** Prompt **
What you return should match the data word for word, minus the images.

:: Supplied data ::

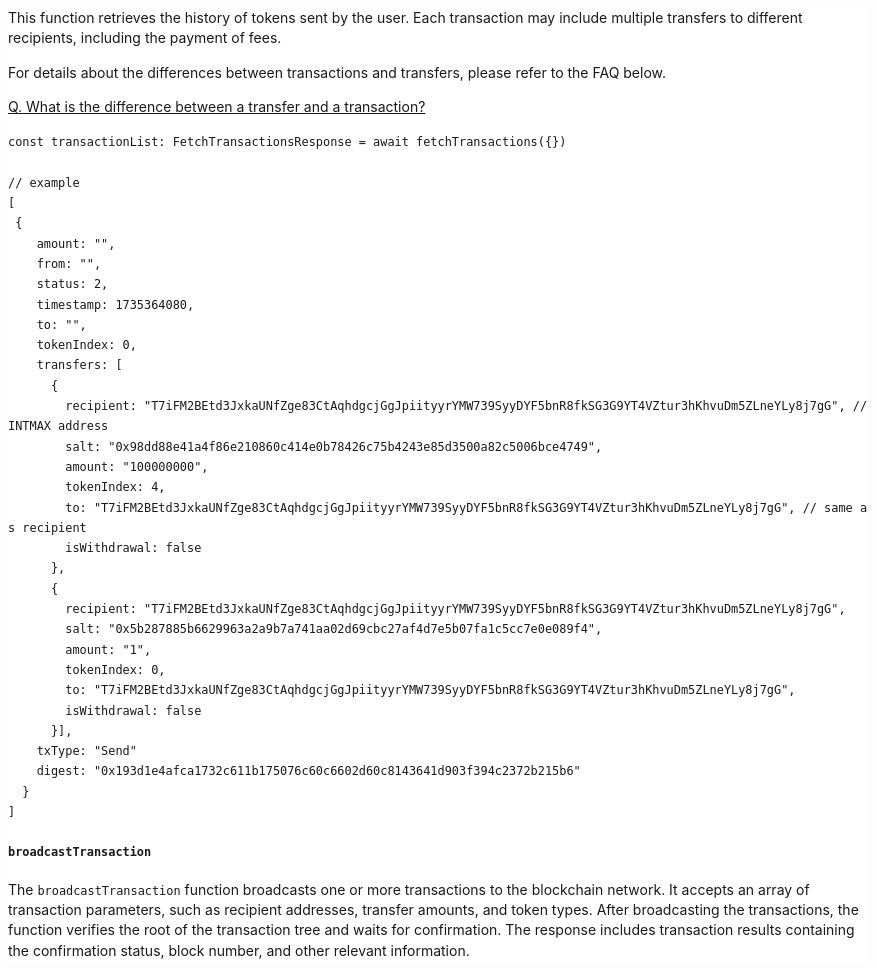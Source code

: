 This function retrieves the history of tokens sent by the user. Each transaction may include multiple transfers to different recipients, including the payment of fees.

For details about the differences between transactions and transfers, please refer to the FAQ below.

[Q. What is the difference between a transfer and a transaction?](./faq#q-what-is-the-difference-between-a-transfer-and-a-transaction)

```tsx
const transactionList: FetchTransactionsResponse = await fetchTransactions({})

// example
[
 {
    amount: "",
    from: "",
    status: 2,
    timestamp: 1735364080,
    to: "",
    tokenIndex: 0,
    transfers: [
      {
        recipient: "T7iFM2BEtd3JxkaUNfZge83CtAqhdgcjGgJpiityyrYMW739SyyDYF5bnR8fkSG3G9YT4VZtur3hKhvuDm5ZLneYLy8j7gG", // INTMAX address
        salt: "0x98dd88e41a4f86e210860c414e0b78426c75b4243e85d3500a82c5006bce4749",
        amount: "100000000",
        tokenIndex: 4,
        to: "T7iFM2BEtd3JxkaUNfZge83CtAqhdgcjGgJpiityyrYMW739SyyDYF5bnR8fkSG3G9YT4VZtur3hKhvuDm5ZLneYLy8j7gG", // same as recipient
        isWithdrawal: false
      },
      {
        recipient: "T7iFM2BEtd3JxkaUNfZge83CtAqhdgcjGgJpiityyrYMW739SyyDYF5bnR8fkSG3G9YT4VZtur3hKhvuDm5ZLneYLy8j7gG",
        salt: "0x5b287885b6629963a2a9b7a741aa02d69cbc27af4d7e5b07fa1c5cc7e0e089f4",
        amount: "1",
        tokenIndex: 0,
        to: "T7iFM2BEtd3JxkaUNfZge83CtAqhdgcjGgJpiityyrYMW739SyyDYF5bnR8fkSG3G9YT4VZtur3hKhvuDm5ZLneYLy8j7gG",
        isWithdrawal: false
      }],
    txType: "Send"
    digest: "0x193d1e4afca1732c611b175076c60c6602d60c8143641d903f394c2372b215b6"
  }
]
```

#### `broadcastTransaction`

The `broadcastTransaction` function broadcasts one or more transactions to the blockchain network. It accepts an array of transaction parameters, such as recipient addresses, transfer amounts, and token types. After broadcasting the transactions, the function verifies the root of the transaction tree and waits for confirmation. The response includes transaction results containing the confirmation status, block number, and other relevant information.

:::

** Task response **
Source code

: This function retrieves the history of tokens sent by the user. Each transaction may include multiple transfers to different recipients, including the payment of fees.

For details about the differences between transactions and transfers, please refer to the FAQ below.

[Q. What is the difference between a transfer and a transaction?](./faq#q-what-is-the-difference-between-a-transfer-and-a-transaction)

```tsx
const transactionList: FetchTransactionsResponse = await fetchTransactions({})

// example
[
 {
    amount: "",
    from: "",
    status: 2,
    timestamp: 1735364080,
    to: "",
    tokenIndex: 0,
    transfers: [
      {
        recipient: "T7iFM2BEtd3JxkaUNfZge83CtAqhdgcjGgJpiityyrYMW739SyyDYF5bnR8fkSG3G9YT4VZtur3hKhvuDm5ZLneYLy8j7gG", // INTMAX address
        salt: "0x98dd88e41a4f86e210860c414e0b78426c75b4243e85d3500a82c5006bce4749",
        amount: "100000000",
        tokenIndex: 4,
        to: "T7iFM2BEtd3JxkaUNfZge83CtAqhdgcjGgJpiityyrYMW739SyyDYF5bnR8fkSG3G9YT4VZtur3hKhvuDm5ZLneYLy8j7gG", // same as recipient
        isWithdrawal: false
      },
      {
        recipient: "T7iFM2BEtd3JxkaUNfZge83CtAqhdgcjGgJpiityyrYMW739SyyDYF5bnR8fkSG3G9YT4VZtur3hKhvuDm5ZLneYLy8j7gG",
        salt: "0x5b287885b6629963a2a9b7a741aa02d69cbc27af4d7e5b07fa1c5cc7e0e089f4",
        amount: "1",
        tokenIndex: 0,
        to: "T7iFM2BEtd3JxkaUNfZge83CtAqhdgcjGgJpiityyrYMW739SyyDYF5bnR8fkSG3G9YT4VZtur3hKhvuDm5ZLneYLy8j7gG",
        isWithdrawal: false
      }],
    txType: "Send"
    digest: "0x193d1e4afca1732c611b175076c60c6602d60c8143641d903f394c2372b215b6"
  }
]
```

#### `broadcastTransaction`

The `broadcastTransaction` function broadcasts one or more transactions to the blockchain network. It accepts an array of transaction parameters, such as recipient addresses, transfer amounts, and token types. After broadcasting the transactions, the function verifies the root of the transaction tree and waits for confirmation. The response includes transaction results containing the confirmation status, block number, and other relevant information.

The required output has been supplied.